The financial toxicity of cancer, an adverse effect silenced in public health systems

Section: Editorial

How to quote

Navas Huerga R. La toxicidad financiera del cáncer, un efecto adverso silenciado en los sistemas sanitarios públicos. Metas Enferm mar 2023; 26(2):3-6. Doi: https://doi.org/10.35667/MetasEnf.2023.26.1003082055

Authors

Rocío Navas Huerga

Position

Máster en Investigación y Cuidados de Enfermería en Poblaciones Vulnerables.

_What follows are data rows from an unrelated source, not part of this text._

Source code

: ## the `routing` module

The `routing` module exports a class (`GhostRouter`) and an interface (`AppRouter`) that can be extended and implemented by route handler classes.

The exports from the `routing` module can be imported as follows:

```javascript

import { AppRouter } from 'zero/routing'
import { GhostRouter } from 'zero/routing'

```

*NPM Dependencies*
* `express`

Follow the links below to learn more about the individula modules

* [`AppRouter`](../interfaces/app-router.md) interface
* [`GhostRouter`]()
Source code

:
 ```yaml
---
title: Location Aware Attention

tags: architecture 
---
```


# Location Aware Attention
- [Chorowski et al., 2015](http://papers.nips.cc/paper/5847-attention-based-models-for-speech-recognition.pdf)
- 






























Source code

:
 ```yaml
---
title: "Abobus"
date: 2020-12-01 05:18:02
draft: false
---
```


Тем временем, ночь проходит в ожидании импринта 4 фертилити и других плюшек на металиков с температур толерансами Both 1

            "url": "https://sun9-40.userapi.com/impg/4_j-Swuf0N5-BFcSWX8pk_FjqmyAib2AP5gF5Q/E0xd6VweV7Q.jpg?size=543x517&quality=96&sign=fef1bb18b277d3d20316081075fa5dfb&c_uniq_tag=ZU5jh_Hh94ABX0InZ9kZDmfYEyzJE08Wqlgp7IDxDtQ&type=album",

Contact email: rocio.navas@outlook.es

Cancer is a disease with a significant economic impact for patients and relatives. This statement might probably be unquestionable in countries with health systems with liberal models or voluntary private insurance, where healthcare depends on individual purchasing power. In settings with public health systems, this is at least a matter to be considered; although a complete coverage for health costs would be expected, many families face an unexpected financial burden along the prolonged process of oncological treatment (1).

Around 2,000 million people in the world are dealing with the devastating cost of healthcare (2). Scientific evidence highlights that all current health systems generate a certain level of financial difficulties, including public models, where one third of oncological patients will experience stress and anxiety as a consequence of the economic difficulties faced (3). In Spain, a recent report by the Spanish Association against Cancer (4) showed that 16.5% of the survey participants reported economic expenses over 10,000 euros as a consequence of the disease.

The economic burden faced by patients with cancer has been identified as a negative collateral effect for new therapies, which are promising and effective but have a high cost, and for the assignation of cancer as a chronic condition, perpetuating the loss of income and additional expenses derived of the pathological process (5). This scenario also generates impact on the economic and general wellbeing of the family unit, which should not be overlooked in the clinical evaluation and follow-up of the patient.

In this sense, it has become evident in the last decades that the disease needs to be addressed in terms of its economic aspect, and the concept of Financial Toxicity (FT) has appeared, which includes the subjective financial anxiety resulting of direct costs (e.g., medication-related costs), and indirect costs (e.g., the loss of income as a consequence of time off work) of the disease process (6). This has already been identified as an adverse effect of cancer, with the same relevance as clinical complications (1).

The response by a person faced with the economic burden of the disease can appear through multiple mechanisms, such as the termination or reduction of their leisure patterns, the reduction in treatment adherence, or even delaying or renouncing to healthcare (6). Financial toxicity, at the same time, leads to unfavourable health results, and a worse quality of life is reported (7,8) and higher early mortality in those persons suffering it (9).

The conceptualization of financial toxicity has become effective in countries with a prevalence of private health care and in the oncology setting; there is limited scientific evidence in public health systems, particularly in systems with universal coverage. However, we cannot ignore the burden that might be due to the type of health system, as well as the rest of social determinants of health, on the development of this phenomenon.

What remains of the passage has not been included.